This cosy salmon pie is packed full of delicious, healthy ingredients. In addition to the salmon, the filling contains sweet potato, spinach and a simple white sauce. The crispy top consists of light and delicious puff pastry. This is healthy comfort food at its finest!
What makes this salmon pie recipe special
- It doesn't require any side dishes. This salmon pot pie is a complete meal.
- It's healthy - low in fat, filled with veg and of course, nutritious salmon!
- It's a delicious way of using up salmon leftovers.
- This salmon pie is very simple to put together.
- You can prepare it ahead and bake later.
- It's perfect for everyday as well as special occasions.
Ingredients and substitutions
- Salmon: use salmon leftovers or prepare it from raw (see details below).
- Sweet potato: use white potatoes or a mixture of white and sweet potatoes instead if preferred.
- Spinach: I recommend baby spinach.
- Puff pastry: I used ready-to-roll puff pastry, but you can use any, including reduced fat puff pastry (if using frozen defrost fully before rolling out and making the pie).
- Egg wash: use milk instead if preferred.
- Butter: used to make the simple white sauce.
- Flour: thickens the sauce.
- Milk: adds creaminess.
- Fromage frais/fromage blanc: you can sub sour cream or creme fraiche (regular or reduced fat).
- Dijon mustard: adds flavour.
- Salt and pepper to taste: I like to use white pepper with most fish recipes, but black pepper is also fine to use.
How to prepare the salmon
This salmon pie is an ideal recipe for using up salmon leftovers. It's quick and easy to do and you’ll have another meal out of your leftovers. But it’s also very easy to prepare salmon from raw.
Simply season the salmon, drizzle with a little lemon juice and oil/butter and bake in a preheated oven for 15 minutes (see Instructions for details). You can even do this ahead to save time making the actual recipe.
Salmon pie with puff pastry
Ready-made puff pastry is ideal to use in a fish pot pie recipe. It's easy to use and makes a lovely light and crispy pie topping. I've used it to make these low fat mini chicken pies with asparagus as well as this festive mushroom turkey wellington. The results in both recipes were fantastic!
Top tip
It is important to bring your puff pastry up to room temperature so take it out of the fridge at least 30 minutes before making the recipe.
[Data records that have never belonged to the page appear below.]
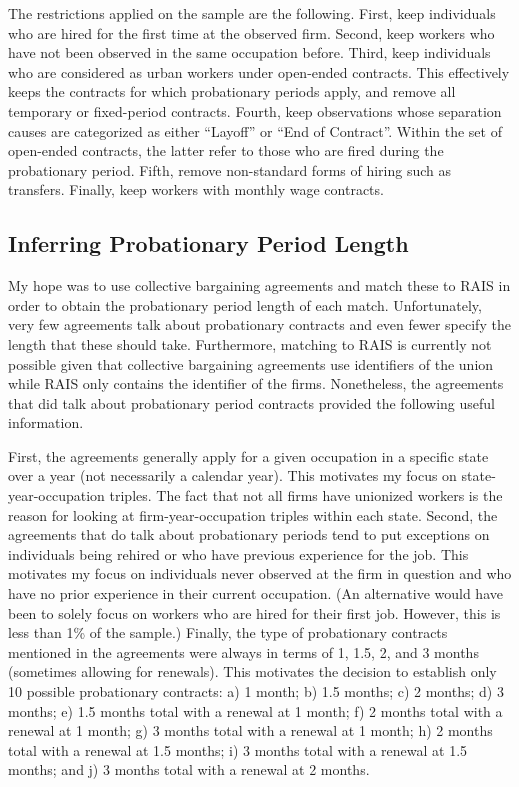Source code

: \documentclass[12pt]{article}
\begin{document}
The restrictions applied on the sample are the following.
First, keep individuals who are hired for the first time at the observed firm.
Second, keep workers who have not been observed in the same occupation before.
Third, keep individuals who are considered as urban workers under open-ended contracts.
This effectively keeps the contracts for which probationary periods apply, and remove all temporary or fixed-period contracts.
Fourth, keep observations whose separation causes are categorized as either ``Layoff'' or ``End of Contract''.
Within the set of open-ended contracts, the latter refer to those who are fired during the probationary period.
Fifth, remove non-standard forms of hiring such as transfers.
Finally, keep workers with monthly wage contracts.

\subsection{Inferring Probationary Period Length} \label{infer_pp}

My hope was to use collective bargaining agreements and match these to RAIS in order to obtain the probationary period length of each match.
Unfortunately, very few agreements talk about probationary contracts and even fewer specify the length that these should take.
Furthermore, matching to RAIS is currently not possible given that collective bargaining agreements use identifiers of the union while RAIS only contains the identifier of the firms.
Nonetheless, the agreements that did talk about probationary period contracts provided the following useful information.

First, the agreements generally apply for a given occupation in a specific state over a year (not necessarily a calendar year).
This motivates my focus on state-year-occupation triples.
The fact that not all firms have unionized workers is the reason for looking at firm-year-occupation triples within each state.
Second, the agreements that do talk about probationary periods tend to put exceptions on individuals being rehired or who have previous experience for the job.
This motivates my focus on individuals never observed at the firm in question and who have no prior experience in their current occupation.
(An alternative would have been to solely focus on workers who are hired for their first job.
However, this is less than 1\% of the sample.)
Finally, the type of probationary contracts mentioned in the agreements were always in terms of 1, 1.5, 2, and 3 months (sometimes allowing for renewals).
This motivates the decision to establish only 10 possible probationary contracts: 
a) 1 month; 
b) 1.5 months; 
c) 2 months; 
d) 3 months; 
e) 1.5 months total with a renewal at 1 month; 
f) 2 months total with a renewal at 1 month; 
g) 3 months total with a renewal at 1 month; 
h) 2 months total with a renewal at 1.5 months; 
i) 3 months total with a renewal at 1.5 months; and 
j) 3 months total with a renewal at 2 months.
\end{document}
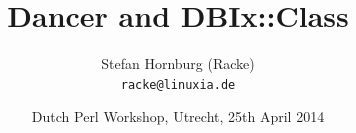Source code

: \usepackage[utf8]{inputenc}
\usepackage[T1]{fontenc}
\usepackage{mathptmx}
\usepackage[scaled=.90]{helvet}
\usepackage{courier}
\usepackage{caption}
\captionsetup{labelformat=empty,labelsep=none}
\usepackage{verbatim}
\usepackage{hyperref}
\usepackage{listings}
\usepackage{ulem}
\lstset{language=Perl,basicstyle=\normalsize,tabsize=3,showstringspaces=false}

\title{Dancer and DBIx::Class}
\author[racke]{Stefan Hornburg (Racke)\\ \texttt{racke@linuxia.de}}
\date{Dutch Perl Workshop, Utrecht, 25th April 2014}


\maketitle{}

\begin{frame}
  \titlepage
\end{frame}

\tableofcontents








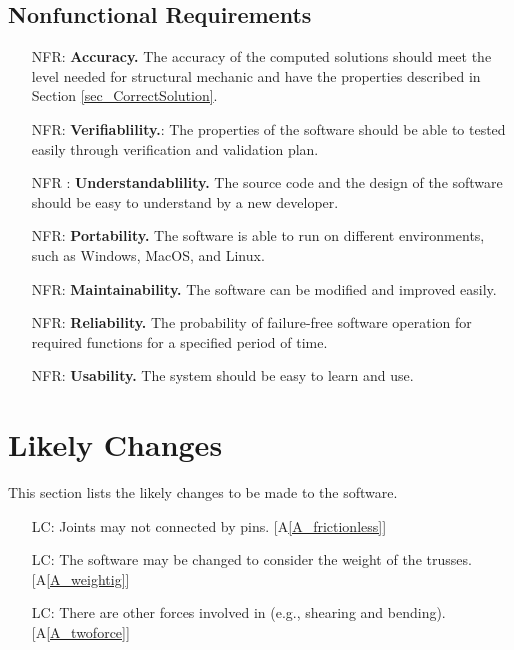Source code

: \documentclass[12pt]{article}
\newcommand{\aref}[1]{A\ref{#1}}
\newcounter{reqnum} %
\newcounter{nonreqnum} %
\newcounter{lcnum} %
\begin{document}
\subsection{Nonfunctional Requirements}

\noindent 

\begin{itemize}
\item [NFR\refstepcounter{nonreqnum}\thenonreqnum \label{NFR_Accuracy}:] 
\textbf{Accuracy.} The accuracy of the computed solutions should meet the level 
needed 
for structural mechanic and have the properties described in Section 
\ref{sec_CorrectSolution}.
\item [NFR\refstepcounter{nonreqnum}\thenonreqnum \label{NFR_Verifiability}:]
\textbf{Verifiablility.}: The properties of the software should be able to 
tested easily through verification and validation plan.
\item [NFR\refstepcounter{nonreqnum}\thenonreqnum 
\label{NFR_Understandability}:]
\textbf{Understandablility.} The source code and the design of the software 
should be easy to understand by a new developer.
\item [NFR\refstepcounter{nonreqnum}\thenonreqnum \label{NFR_Portability}:] 
\textbf{Portability.} The software is able to run on different environments, 
such as Windows, MacOS, and Linux.
\item [NFR\refstepcounter{nonreqnum}\thenonreqnum \label{NFR_Maintainability}:]
\textbf{Maintainability.} The software can be modified and improved easily.
\item [NFR\refstepcounter{nonreqnum}\thenonreqnum \label{NFR_Reliability}:]  
\textbf{Reliability.} The probability of failure-free software operation 
for required functions for a specified period of time.
\item [NFR\refstepcounter{nonreqnum}\thenonreqnum \label{NFR_Usability}:] 
\textbf{Usability.} The system should be easy to learn and use.

\end{itemize}

\section{Likely Changes}    
This section lists the likely changes to be made to the software.
\noindent \begin{itemize}

\item[LC\refstepcounter{lcnum}\thelcnum\label{LC_notpinconnect}:] Joints may 
not connected by pins. [\aref{A_frictionless}]

\item[LC\refstepcounter{lcnum}\thelcnum\label{LC_weightinclude}:] The 
software may be changed to consider the weight of the trusses.
[\aref{A_weightig}]

\item[LC\refstepcounter{lcnum}\thelcnum\label{LC_otherforce}:] There are other 
forces involved in (e.g., shearing and bending). [\aref{A_twoforce}]

\end{itemize}
\end{document}
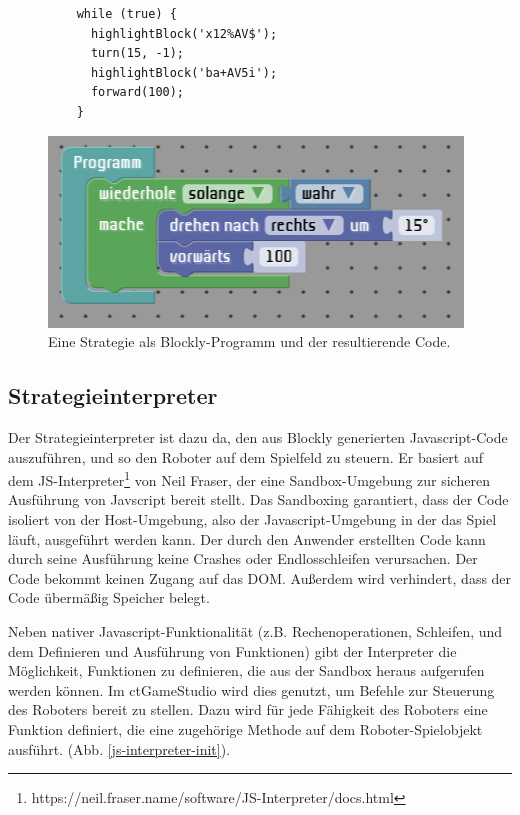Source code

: \begin{figure}
  \begin{lstlisting}
    while (true) {
      highlightBlock('x12%AV$');
      turn(15, -1);
      highlightBlock('ba+AV5i');
      forward(100);
    }
  \end{lstlisting}

  \includegraphics{figures/code-generation-blockly.png}

  \caption{Eine Strategie als Blockly-Programm und der resultierende Code.}

  \label{code-generation}
\end{figure}


\subsection{Strategieinterpreter}

Der Strategieinterpreter ist dazu da, den aus Blockly generierten Javascript-Code auszuführen, und
so den Roboter auf dem Spielfeld zu steuern. Er basiert auf dem
JS-Interpreter\footnote{https://neil.fraser.name/software/JS-Interpreter/docs.html} von Neil Fraser,
der eine Sandbox-Umgebung zur sicheren Ausführung von Javscript bereit stellt. Das Sandboxing
garantiert, dass der Code isoliert von der Host-Umgebung, also der Javascript-Umgebung in der das
Spiel läuft, ausgeführt werden kann. Der durch den Anwender erstellten Code kann durch seine
Ausführung keine Crashes oder Endlosschleifen verursachen. Der Code bekommt keinen Zugang auf das
DOM. Außerdem wird verhindert, dass der Code übermäßig Speicher belegt.

Neben nativer Javascript-Funktionalität (z.B. Rechenoperationen, Schleifen, und dem Definieren und
Ausführung von Funktionen) gibt der Interpreter die Möglichkeit, Funktionen zu definieren, die aus
der Sandbox heraus aufgerufen werden können. Im ctGameStudio wird dies genutzt, um Befehle zur
Steuerung des Roboters bereit zu stellen. Dazu wird für jede Fähigkeit des Roboters eine Funktion
definiert, die eine zugehörige Methode auf dem Roboter-Spielobjekt ausführt. (Abb.
\ref{js-interpreter-init}).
Step-by-step recipe instructions
1.While you are waiting for the salmon to cook (if preparing from raw) prepare the sweet potato. Peel and cube the sweet potato, then pour 2 cm of water into a saucepan, add a bit of salt and toss in the potato cubes. Cover, bring to the boil, then simmer for 10 minutes. Drain.
2. Arrange in a single layer in your pie dish. Preheat the oven to 425 F/ 220 C/ gas mark 7 (fan 200 C/gas mark 6).
3. By this time your salmon should be ready (if you are preparing it from raw). Remove it from the oven and scatter over the sweet potato spreading evenly. Season lightly.
4. To make the white sauce gently melt the butter in a saucepan, add the flour and whisk until smooth. Add some of the milk, increase the heat and continue whisking until the mixture thickens. Add the remaining milk and whisk until the mixture starts bubbling up.
5. Remove from the heat, add the fromage frais, mustard, season to taste and stir thoroughly using a whisk.
6. Stir in the chopped spinach and season well. Ensure the sauce is hot so the spinach can reduce in volume and become thoroughly incorporated into the sauce.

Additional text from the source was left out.